We create feature vectors by sorting events by end timestamp in ascending order and aggregating event data at the case level, taking the last available value of the attributes of each case. Then, we train the RIPPER decision rule model for every knock-out check and obtain a set of rules in disjunctive normal form, such that if it evaluates to True on a given case encoded as a feature vector, the case is labeled as “rejected”. For example, consider a knock-out check “Check Liability” and the discovered set of rules \(\texttt {(Monthly} \texttt {Income < 800) V (Owns Vehicle = False)}\). If a case has attributes \(\texttt {\{Monthly} \texttt {Income: 1200, Owns Vehicle: False, ...\}}\), the decision rule model of “Check Liability” indicates that this case will be “rejected” in this knock-out check.
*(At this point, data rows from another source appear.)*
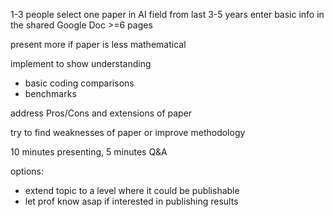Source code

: 1-3 people
select one paper in AI field from last 3-5 years
enter basic info in the shared Google Doc
\>=6 pages

present more if paper is less mathematical

implement to show understanding
- basic coding comparisons
- benchmarks

address Pros/Cons and extensions of paper

try to find weaknesses of paper or improve methodology

10 minutes presenting, 5 minutes Q&A

options:
- extend topic to a level where it could be publishable
- let prof know asap if interested in publishing results
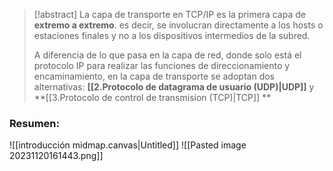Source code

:> [!abstract]
> La capa de transporte en TCP/IP es la primera capa de **extremo a extremo**. es decir, se involucran directamente a los hosts o estaciones finales y no a los dispositivos intermedios de la subred.
> 
> A diferencia de lo que pasa en la capa de red, donde solo está el protocolo IP para realizar las funciones de direccionamiento y encaminamiento, en la capa de transporte se adoptan dos alternativas: **[[2.Protocolo de datagrama de usuario (UDP)|UDP]]** y **[[3.Protocolo de control de transmision (TCP)|TCP]] ** 


### Resumen:
![[introducción midmap.canvas|Untitled]]
![[Pasted image 20231120161443.png]]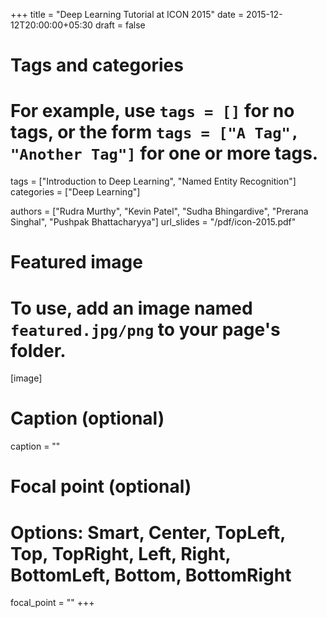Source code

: +++
title = "Deep Learning Tutorial at ICON 2015"
date = 2015-12-12T20:00:00+05:30
draft = false

# Tags and categories
# For example, use `tags = []` for no tags, or the form `tags = ["A Tag", "Another Tag"]` for one or more tags.
tags = ["Introduction to Deep Learning", "Named Entity Recognition"]
categories = ["Deep Learning"]

authors = ["Rudra Murthy", "Kevin Patel", "Sudha Bhingardive", "Prerana Singhal", "Pushpak Bhattacharyya"]
url_slides = "/pdf/icon-2015.pdf"

# Featured image
# To use, add an image named `featured.jpg/png` to your page's folder. 
[image]
  # Caption (optional)
  caption = ""

  # Focal point (optional)
  # Options: Smart, Center, TopLeft, Top, TopRight, Left, Right, BottomLeft, Bottom, BottomRight
  focal_point = ""
+++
Then, the discovered decision rules are filtered based on their confidence; if it is lower than a given threshold, the rules are not taken into consideration for the rest of the analysis. Analysts can also choose to keep them in the analysis with relevant warnings instead. As a result, for each identified knock-out check, we obtain a collection of rules that capture (up to some level of confidence and support) the conditions under which a case is rejected by a knock-out check.
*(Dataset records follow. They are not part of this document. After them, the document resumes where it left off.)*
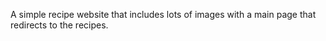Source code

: A simple recipe website that includes lots of images with a main page that redirects to the recipes.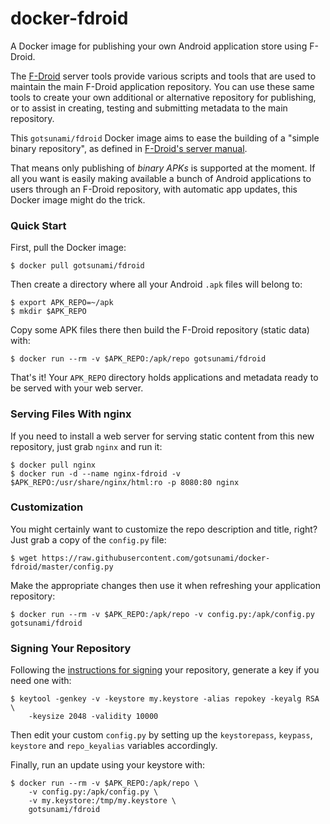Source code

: docker-fdroid
=============

A Docker image for publishing your own Android application store using F-Droid.

The [F-Droid](https://f-droid.org/) server tools provide various scripts and tools
that are used to maintain the main F-Droid application repository. You can use these
same tools to create your own additional or alternative repository for publishing,
or to assist in creating, testing and submitting metadata to the main repository.

This `gotsunami/fdroid` Docker image aims to ease the building of a "simple binary repository",
 as defined in [F-Droid's server manual](https://f-droid.org/manual/fdroid.html#Simple-Binary-Repository).

That means only publishing of *binary APKs* is supported at the moment. If all you want is
easily making available a bunch of Android applications to users through an F-Droid repository, with
automatic app updates, this Docker image might do the trick.

### Quick Start

First, pull the Docker image:

    $ docker pull gotsunami/fdroid

Then create a directory where all your Android `.apk` files will belong to:

    $ export APK_REPO=~/apk
    $ mkdir $APK_REPO

Copy some APK files there then build the F-Droid repository (static data) with:

    $ docker run --rm -v $APK_REPO:/apk/repo gotsunami/fdroid

That's it! Your `APK_REPO` directory holds applications and metadata ready to be
served with your web server.

### Serving Files With nginx

If you need to install a web server for serving static content from this new repository,
just grab `nginx` and run it:

    $ docker pull nginx
    $ docker run -d --name nginx-fdroid -v $APK_REPO:/usr/share/nginx/html:ro -p 8080:80 nginx

### Customization

You might certainly want to customize the repo description and title, right? Just grab a
copy of the `config.py` file:

    $ wget https://raw.githubusercontent.com/gotsunami/docker-fdroid/master/config.py

Make the appropriate changes then use it when refreshing your application repository:

    $ docker run --rm -v $APK_REPO:/apk/repo -v config.py:/apk/config.py gotsunami/fdroid

### Signing Your Repository

Following the [instructions for signing](https://f-droid.org/manual/fdroid.html#Signing)
your repository, generate a key if you need one with:

    $ keytool -genkey -v -keystore my.keystore -alias repokey -keyalg RSA \
        -keysize 2048 -validity 10000

Then edit your custom `config.py` by setting up the `keystorepass`, `keypass`, `keystore`
and `repo_keyalias` variables accordingly.

Finally, run an update using your keystore with:

    $ docker run --rm -v $APK_REPO:/apk/repo \
        -v config.py:/apk/config.py \
        -v my.keystore:/tmp/my.keystore \
        gotsunami/fdroid
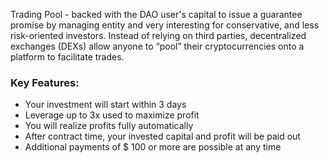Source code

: Trading Pool - backed with the DAO user's capital to issue a guarantee promise by managing entity and very interesting for conservative, and less risk-oriented investors. Instead of relying on third parties, decentralized exchanges (DEXs) allow anyone to “pool” their cryptocurrencies onto a platform to facilitate trades.

### Key Features:
- Your investment will start within 3 days
- Leverage up to 3x used to maximize profit
- You will realize profits fully automatically
- After contract time, your invested capital and profit will be paid out
- Additional payments of $ 100 or more are possible at any time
Dependency Discovery. Activities might depend on each other for data and objects. These dependencies must be considered when reordering and relocating activities [2, 17, 24]. We identify dependencies by using case attributes that appear in the discovered decision rules to perform a search in the log and determine which activity produces the value of each case attribute. If the decision rule of a knock-out check \(K\) involves a case attribute that is available (or stops changing) after activity \(A\), we consider that the knock-out check \(K\) depends on \(A\). For example, consider a loan application process with a knock-out check “Check Risk Score” and knock-out rule \(\texttt {Risk Score > 0.5}\). Given a log as in Table 1, we can identify that Risk Score is produced by “Assign Risk Score” and “Check Risk Score” depends on “Assign Risk Score” for the Risk Score case attribute. Additionally, when the data dependencies cannot be detected from the event log, we allow the user to specify disallowed knock-out check permutations, as in [24].
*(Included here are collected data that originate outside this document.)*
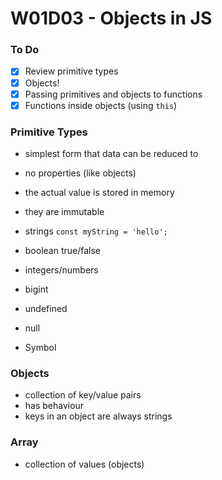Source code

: # W01D03 - Objects in JS

### To Do
- [x] Review primitive types
- [x] Objects!
- [x] Passing primitives and objects to functions
- [x] Functions inside objects (using `this`)

### Primitive Types
* simplest form that data can be reduced to
* no properties (like objects)
* the actual value is stored in memory
* they are immutable

* strings `const myString = 'hello';`
* boolean true/false
* integers/numbers
* bigint
* undefined
* null
* Symbol

### Objects
* collection of key/value pairs
* has behaviour
* keys in an object are always strings

### Array
* collection of values (objects)

















# 
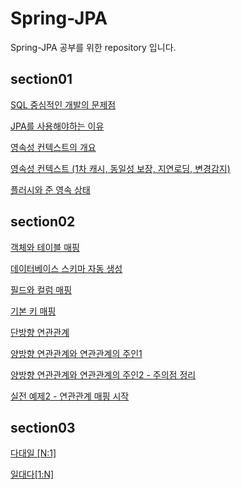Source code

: # Spring-JPA
Spring-JPA 공부를 위한 repository 입니다.



## section01

[SQL 중심적인 개발의 문제점](https://jwdeveloper.tistory.com/284?category=936116)

[JPA를 사용해야하는 이유](https://jwdeveloper.tistory.com/285?category=936116)

[영속성 컨텍스트의 개요](https://jwdeveloper.tistory.com/286?category=936116)

[영속성 컨텍스트 (1차 캐시, 동일성 보장, 지연로딩, 변경감지)](https://jwdeveloper.tistory.com/287?category=936116)

[플러시와 준 영속 상태](https://jwdeveloper.tistory.com/289?category=936116)



## section02

[객체와 테이블 매핑](https://www.notion.so/JPA-fadab284cce04ad2bc8d17bb8d1dc6e2)

[데이터베이스 스키마 자동 생성](https://www.notion.so/JPA-b11ad7f414414dc3960c4bcb09fff5bf)

[필드와 컬럼 매핑](https://www.notion.so/JPA-75d0b6285de24e57aba309dba2d88e7f)

[기본 키 매핑](https://www.notion.so/JPA-108487c9a80f4adf8e9e40cb973d6ca4)

[단방향 연관관계](https://www.notion.so/JPA-173e9d03a6c9421997a56ddf35e43944)

[양방향 연관관계와 연관관계의 주인1](https://www.notion.so/JPA-1-cd4863462aba4bb4bfe7e48160fb647e)

[양방향 연관관계와 연관관계의 주인2 - 주의점 정리](https://www.notion.so/JPA-2-ee63fb87893544d2a1acf9bcb3e934a6)

[실전 예제2 - 연관관계 매핑 시작](https://www.notion.so/JPA-2-ddb828df30174372b8c5a3dffca48d4c)



## section03

[다대일 [N:1]](https://www.notion.so/JPA-77991195fa0142ca90ed86144efed655)

[일대다[1:N]](https://www.notion.so/JPA-a23d1a0e85514e0491b6bba726ed2eee)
Table 1. Example event log showcasing data dependency.

Thus, the first step results in discovered knock-out checks, their decision rules, and dependencies on other activities based on the case attributes.

3.2 Knock-Out Check Analysis

Once the knock-out checks, their decision rules, and dependencies are discovered, we conduct the knock-out check analysis to answer the questions: (1) how much waste is associated with cases rejected by each knock-out check? and (2) what is the mean effort associated with each knock-out check? This allows us to assess how much overprocessing waste is attributed to each knock-out check and how efficiently they are ordered w.r.t. the “knock-out principle” [11].

When the case is rejected, the effort spent on the case becomes a waste [24]. Therefore, to address question (1), we propose measuring the following metrics: overprocessing waste, processing time waste, and waiting time waste.

Processing time waste is the total effort (processing time) spent on a rejected case, except for the processing time of the check by which it was knocked out. The knock-out check that rejected the case is value-adding since it allows for the termination of an unnecessary case and, thus, is not considered waste [24]. Therefore, the ideal knock-out situation is when an unnecessary case is “rejected” in the first activity (i.e., no overprocessing waste).

Given an application-to-approval process \(P\), a set of resources \(R \in P\), a set of activities \(A\in P\) , a set of knock-out checks \(K\subset A\), a set of cases \(C\), a particular case \(C_i\), and a particular knock-out check \(K_i\) that rejects \(C_i\),

Definition 1

The processing time waste for a case \(C_i\) due to knock-out check \(K_i\) is the sum of the processing times of all activities performed on case \(C_i\), excluding waiting times and the processing time of \(K_i\) itself (Fig. 2).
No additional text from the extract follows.